Problem statement
Set down every record below exactly as it stands, minus the pictures.

Collected data:
———
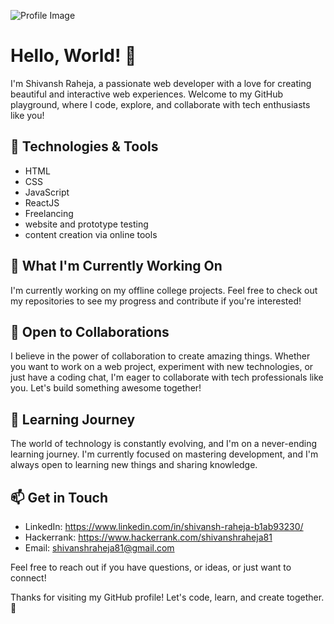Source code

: ![Profile Image](https://www.google.com/imgres?imgurl=https%3A%2F%2Fimg.freepik.com%2Ffree-vector%2Fman-travel-explore-mountain-adventure-vector-tourist-character-trekking-discovery-nature-with-backpack-wilderness-path-cartoon-landscape-illustration-young-guy-explorer-mountaineering_107791-21169.jpg&tbnid=joGE-vXzq69VJM&vet=12ahUKEwj43YmbrbyBAxUwz6ACHRK7Ac0QMygmegUIARC2AQ..i&imgrefurl=https%3A%2F%2Fwww.freepik.com%2Ffree-photos-vectors%2Fhiking-cartoon&docid=0nDg8e_0adu1rM&w=626&h=191&q=animated%20man%20greeting%20landscape&ved=2ahUKEwj43YmbrbyBAxUwz6ACHRK7Ac0QMygmegUIARC2AQ)

# Hello, World! 👋

I'm Shivansh Raheja, a passionate web developer with a love for creating beautiful and interactive web experiences. Welcome to my GitHub playground, where I code, explore, and collaborate with tech enthusiasts like you!

## 🔧 Technologies & Tools

- HTML
- CSS
- JavaScript
- ReactJS
- Freelancing
- website and prototype testing
- content creation via online tools

## 🚀 What I'm Currently Working On

I'm currently working on my offline college projects. Feel free to check out my repositories to see my progress and contribute if you're interested!

## 💼 Open to Collaborations

I believe in the power of collaboration to create amazing things. Whether you want to work on a web project, experiment with new technologies, or just have a coding chat, I'm eager to collaborate with tech professionals like you. Let's build something awesome together! 

## 🌱 Learning Journey

The world of technology is constantly evolving, and I'm on a never-ending learning journey. I'm currently focused on mastering development, and I'm always open to learning new things and sharing knowledge.

## 📫 Get in Touch

- LinkedIn: https://www.linkedin.com/in/shivansh-raheja-b1ab93230/
- Hackerrank: https://www.hackerrank.com/shivanshraheja81
- Email: shivanshraheja81@gmail.com

Feel free to reach out if you have questions, or ideas, or just want to connect!

Thanks for visiting my GitHub profile! Let's code, learn, and create together. 🚀
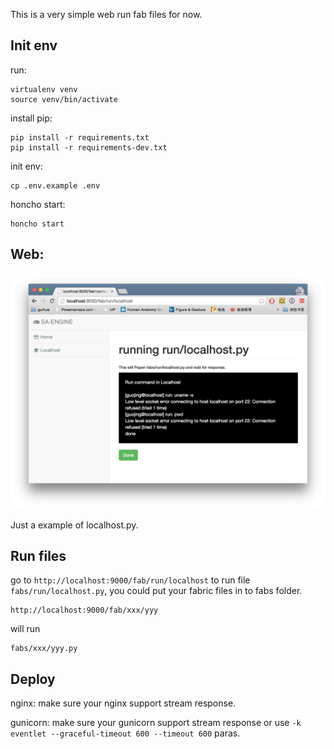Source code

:This is a very simple web run fab files for now.

Init env
----

run:

    virtualenv venv
    source venv/bin/activate

install pip:

    pip install -r requirements.txt
    pip install -r requirements-dev.txt

init env:

    cp .env.example .env

honcho start:

    honcho start


Web:
----

![example](example.png)

Just a example of localhost.py.


Run files
----

go to `http://localhost:9000/fab/run/localhost` to run file `fabs/run/localhost.py`, you could put your fabric files in to fabs folder.

    http://localhost:9000/fab/xxx/yyy

will run

    fabs/xxx/yyy.py

Deploy
----

nginx: make sure your nginx support stream response.

gunicorn: make sure your gunicorn support stream response or use `-k eventlet --graceful-timeout 600 --timeout 600` paras.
———
Response below
Source code

: ![Profile Image](https://www.google.com/imgres?imgurl=https%3A%2F%2Fimg.freepik.com%2Ffree-vector%2Fman-travel-explore-mountain-adventure-vector-tourist-character-trekking-discovery-nature-with-backpack-wilderness-path-cartoon-landscape-illustration-young-guy-explorer-mountaineering_107791-21169.jpg&tbnid=joGE-vXzq69VJM&vet=12ahUKEwj43YmbrbyBAxUwz6ACHRK7Ac0QMygmegUIARC2AQ..i&imgrefurl=https%3A%2F%2Fwww.freepik.com%2Ffree-photos-vectors%2Fhiking-cartoon&docid=0nDg8e_0adu1rM&w=626&h=191&q=animated%20man%20greeting%20landscape&ved=2ahUKEwj43YmbrbyBAxUwz6ACHRK7Ac0QMygmegUIARC2AQ)

# Hello, World! 👋

I'm Shivansh Raheja, a passionate web developer with a love for creating beautiful and interactive web experiences. Welcome to my GitHub playground, where I code, explore, and collaborate with tech enthusiasts like you!

## 🔧 Technologies & Tools

- HTML
- CSS
- JavaScript
- ReactJS
- Freelancing
- website and prototype testing
- content creation via online tools

## 🚀 What I'm Currently Working On

I'm currently working on my offline college projects. Feel free to check out my repositories to see my progress and contribute if you're interested!

## 💼 Open to Collaborations

I believe in the power of collaboration to create amazing things. Whether you want to work on a web project, experiment with new technologies, or just have a coding chat, I'm eager to collaborate with tech professionals like you. Let's build something awesome together! 

## 🌱 Learning Journey

The world of technology is constantly evolving, and I'm on a never-ending learning journey. I'm currently focused on mastering development, and I'm always open to learning new things and sharing knowledge.

## 📫 Get in Touch

- LinkedIn: https://www.linkedin.com/in/shivansh-raheja-b1ab93230/
- Hackerrank: https://www.hackerrank.com/shivanshraheja81
- Email: shivanshraheja81@gmail.com

Feel free to reach out if you have questions, or ideas, or just want to connect!

Thanks for visiting my GitHub profile! Let's code, learn, and create together. 🚀
Source code

:This is a very simple web run fab files for now.

Init env
----

run:

    virtualenv venv
    source venv/bin/activate

install pip:

    pip install -r requirements.txt
    pip install -r requirements-dev.txt

init env:

    cp .env.example .env

honcho start:

    honcho start


Web:
----

![example](example.png)

Just a example of localhost.py.


Run files
----

go to `http://localhost:9000/fab/run/localhost` to run file `fabs/run/localhost.py`, you could put your fabric files in to fabs folder.

    http://localhost:9000/fab/xxx/yyy

will run

    fabs/xxx/yyy.py

Deploy
----

nginx: make sure your nginx support stream response.

gunicorn: make sure your gunicorn support stream response or use `-k eventlet --graceful-timeout 600 --timeout 600` paras.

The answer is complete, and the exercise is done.